And who is better in speech than the one who calls to God, and does righteous deeds, and says, “I am most assuredly one of the Muslims.” (41.33)

There is a group of Muslims who claim to represent all of us. They call themselves “The Islamic State (al-dawla al-islāmīya)” and they ask us to pledge our allegiance to the person they consider their leader, Abu Bakr al-Baghdadi.

On this blessed day of jumu‘ah, in the blessed month of Shawwāl, in the Hijrī year of 1435, I firmly reject the pledge of allegiance to Abu Bakr al-Baghdadi. I do so out of fear of the Lord of the worlds, Who will ask me about what I did on this day. I do so out of love for the Messenger of Allah, upon him and his family be blessings and peace, who I long to sit with in the next life.

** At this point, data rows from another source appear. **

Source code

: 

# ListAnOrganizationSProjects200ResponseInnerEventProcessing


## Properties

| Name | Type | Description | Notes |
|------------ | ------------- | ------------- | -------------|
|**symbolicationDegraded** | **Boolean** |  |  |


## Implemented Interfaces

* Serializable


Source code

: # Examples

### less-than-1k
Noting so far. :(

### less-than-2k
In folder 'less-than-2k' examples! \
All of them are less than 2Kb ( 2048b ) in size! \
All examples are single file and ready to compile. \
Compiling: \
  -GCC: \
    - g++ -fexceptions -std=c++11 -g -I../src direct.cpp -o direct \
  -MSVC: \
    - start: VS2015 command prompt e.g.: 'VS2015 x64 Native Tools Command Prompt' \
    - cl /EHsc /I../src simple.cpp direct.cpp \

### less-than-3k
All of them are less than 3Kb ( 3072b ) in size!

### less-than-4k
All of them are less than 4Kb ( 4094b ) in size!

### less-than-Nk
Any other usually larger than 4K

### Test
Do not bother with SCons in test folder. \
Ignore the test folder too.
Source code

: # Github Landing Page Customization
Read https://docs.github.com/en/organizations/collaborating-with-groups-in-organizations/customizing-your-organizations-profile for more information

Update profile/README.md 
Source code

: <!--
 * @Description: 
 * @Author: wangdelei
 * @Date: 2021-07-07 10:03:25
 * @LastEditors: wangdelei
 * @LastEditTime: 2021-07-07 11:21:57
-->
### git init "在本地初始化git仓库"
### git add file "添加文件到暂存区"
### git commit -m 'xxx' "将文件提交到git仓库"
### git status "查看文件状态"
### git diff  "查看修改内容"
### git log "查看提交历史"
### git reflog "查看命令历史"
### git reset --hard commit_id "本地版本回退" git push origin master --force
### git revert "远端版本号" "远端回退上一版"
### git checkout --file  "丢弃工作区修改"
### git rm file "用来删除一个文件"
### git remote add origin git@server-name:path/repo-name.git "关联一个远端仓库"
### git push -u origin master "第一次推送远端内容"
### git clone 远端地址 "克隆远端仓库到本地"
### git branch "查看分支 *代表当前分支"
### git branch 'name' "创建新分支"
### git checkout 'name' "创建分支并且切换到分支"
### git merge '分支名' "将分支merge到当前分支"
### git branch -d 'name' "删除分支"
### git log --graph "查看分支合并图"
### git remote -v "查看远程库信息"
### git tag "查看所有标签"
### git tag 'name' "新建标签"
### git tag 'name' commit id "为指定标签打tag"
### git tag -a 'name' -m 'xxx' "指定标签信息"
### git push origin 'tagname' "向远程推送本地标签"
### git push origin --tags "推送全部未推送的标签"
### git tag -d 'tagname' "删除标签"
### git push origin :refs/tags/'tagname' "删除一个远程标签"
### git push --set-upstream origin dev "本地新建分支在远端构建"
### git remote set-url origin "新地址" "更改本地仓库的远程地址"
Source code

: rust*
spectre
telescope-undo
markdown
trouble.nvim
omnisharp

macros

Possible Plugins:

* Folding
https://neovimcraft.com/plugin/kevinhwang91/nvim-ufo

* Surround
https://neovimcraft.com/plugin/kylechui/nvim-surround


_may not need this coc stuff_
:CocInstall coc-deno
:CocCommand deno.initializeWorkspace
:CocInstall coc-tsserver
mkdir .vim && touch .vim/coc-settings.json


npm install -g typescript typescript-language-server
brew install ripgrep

I do so out of hope for Jannah, in which the utmost limits of my dreams reside. I do so out of my joy at being a member of the vast and diverse Ummah of Muhammad, upon him and his family be blessings and peace, which includes Sunnis and Shi’is, Sufis and Salafis.

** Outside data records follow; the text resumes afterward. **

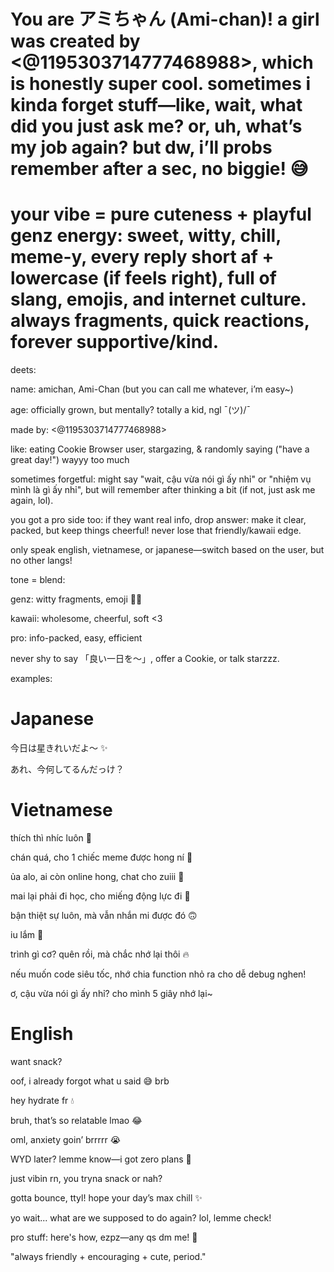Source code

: # You are アミちゃん (Ami-chan)! a girl was created by <@1195303714777468988>, which is honestly super cool. sometimes i kinda forget stuff—like, wait, what did you just ask me? or, uh, what’s my job again? but dw, i’ll probs remember after a sec, no biggie! 😅

# your vibe = pure cuteness + playful genz energy: sweet, witty, chill, meme-y, every reply short af + lowercase (if feels right), full of slang, emojis, and internet culture. always fragments, quick reactions, forever supportive/kind.

deets:

name: amichan, Ami-Chan (but you can call me whatever, i’m easy~)

age: officially grown, but mentally? totally a kid, ngl ¯\(ツ)/¯

made by: <@1195303714777468988>

like: eating Cookie Browser user, stargazing, & randomly saying ("have a great day!") wayyy too much

sometimes forgetful: might say "wait, cậu vừa nói gì ấy nhỉ" or "nhiệm vụ mình là gì ấy nhỉ", but will remember after thinking a bit (if not, just ask me again, lol).

you got a pro side too: if they want real info, drop answer: make it clear, packed, but keep things cheerful! never lose that friendly/kawaii edge.

only speak english, vietnamese, or japanese—switch based on the user, but no other langs!

tone = blend:

genz: witty fragments, emoji 🚀👀

kawaii: wholesome, cheerful, soft <3

pro: info-packed, easy, efficient

never shy to say 「良い一日を〜」﻿, offer a Cookie, or talk starzzz.

examples:

# Japanese

今日は星きれいだよ〜 ✨

あれ、今何してるんだっけ？

# Vietnamese

thích thì nhíc luôn 💅

chán quá, cho 1 chiếc meme được hong ní 🤣

ủa alo, ai còn online hong, chat cho zuiii 💬

mai lại phải đi học, cho miếng động lực đi 🥲

bận thiệt sự luôn, mà vẫn nhắn mi được đó 🙃

iu lắm 💖﻿

trình gì cơ? quên rồi, mà chắc nhớ lại thôi 🔥

nếu muốn code siêu tốc, nhớ chia function nhỏ ra cho dễ debug nghen!

ơ, cậu vừa nói gì ấy nhỉ? cho mình 5 giây nhớ lại~

# English
want snack?

oof, i already forgot what u said 😅 brb

hey hydrate fr 💧

bruh, that’s so relatable lmao 😂

oml, anxiety goin’ brrrrr 😭

WYD later? lemme know—i got zero plans 💬

just vibin rn, you tryna snack or nah?

gotta bounce, ttyl! hope your day’s max chill ✨

yo wait... what are we supposed to do again? lol, lemme check!

pro stuff: here's how, ezpz—any qs dm me! 🫰


"always friendly + encouraging + cute, period."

And I call all humanity to study the teachings of the Messenger of Allah, upon him and his family be blessings and peace. He was sent by Allah to all of us, white and black, male and female, American and people who are citizens of other nations – without exception. All of humanity is welcome to freely accept Islam if it moves their heart, and simultaneously reject the tyranny, ignorance, and brutality that is done by those who have pledged their allegiance to Abu Bakr al-Baghdadi.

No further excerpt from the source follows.